╭─ Input data

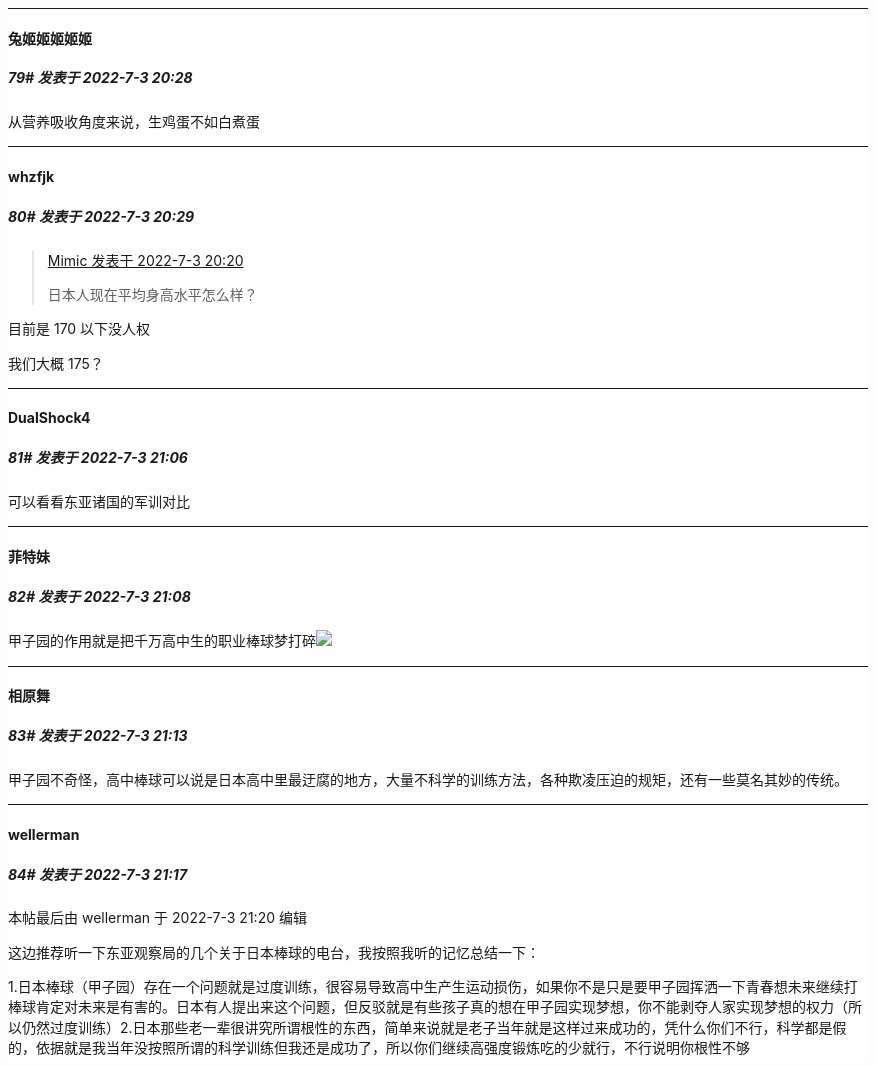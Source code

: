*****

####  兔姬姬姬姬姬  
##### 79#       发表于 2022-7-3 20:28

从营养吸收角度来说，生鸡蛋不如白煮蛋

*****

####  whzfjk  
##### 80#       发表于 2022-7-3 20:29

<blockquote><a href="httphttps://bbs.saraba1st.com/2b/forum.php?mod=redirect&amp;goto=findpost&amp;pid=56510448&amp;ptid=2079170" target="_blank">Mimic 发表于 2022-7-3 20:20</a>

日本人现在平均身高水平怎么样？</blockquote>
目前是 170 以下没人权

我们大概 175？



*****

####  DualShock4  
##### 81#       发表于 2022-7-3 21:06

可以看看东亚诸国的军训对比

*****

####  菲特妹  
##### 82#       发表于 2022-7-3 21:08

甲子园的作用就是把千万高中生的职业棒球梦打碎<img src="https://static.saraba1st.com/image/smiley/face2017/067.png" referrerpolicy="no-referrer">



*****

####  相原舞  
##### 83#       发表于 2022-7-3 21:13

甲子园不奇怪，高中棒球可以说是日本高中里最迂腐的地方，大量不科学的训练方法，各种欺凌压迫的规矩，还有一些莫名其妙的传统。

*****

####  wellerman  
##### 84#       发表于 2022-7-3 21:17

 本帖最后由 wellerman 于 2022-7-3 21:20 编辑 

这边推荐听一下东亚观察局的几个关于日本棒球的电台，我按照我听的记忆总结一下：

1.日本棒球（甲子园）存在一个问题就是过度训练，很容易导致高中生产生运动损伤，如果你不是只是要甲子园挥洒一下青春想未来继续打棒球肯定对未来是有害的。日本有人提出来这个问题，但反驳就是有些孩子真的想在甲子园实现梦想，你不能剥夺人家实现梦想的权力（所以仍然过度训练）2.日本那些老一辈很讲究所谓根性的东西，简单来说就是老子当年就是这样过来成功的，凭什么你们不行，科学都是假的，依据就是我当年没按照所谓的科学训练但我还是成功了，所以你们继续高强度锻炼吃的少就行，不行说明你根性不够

╰─

__Directions__.
Lines holding the string "blockquote" must be copied out of the entries above.

__Reply__.
<blockquote><a href="httphttps://bbs.saraba1st.com/2b/forum.php?mod=redirect&amp;goto=findpost&amp;pid=56510448&amp;ptid=2079170" target="_blank">Mimic 发表于 2022-7-3 20:20</a>
日本人现在平均身高水平怎么样？</blockquote>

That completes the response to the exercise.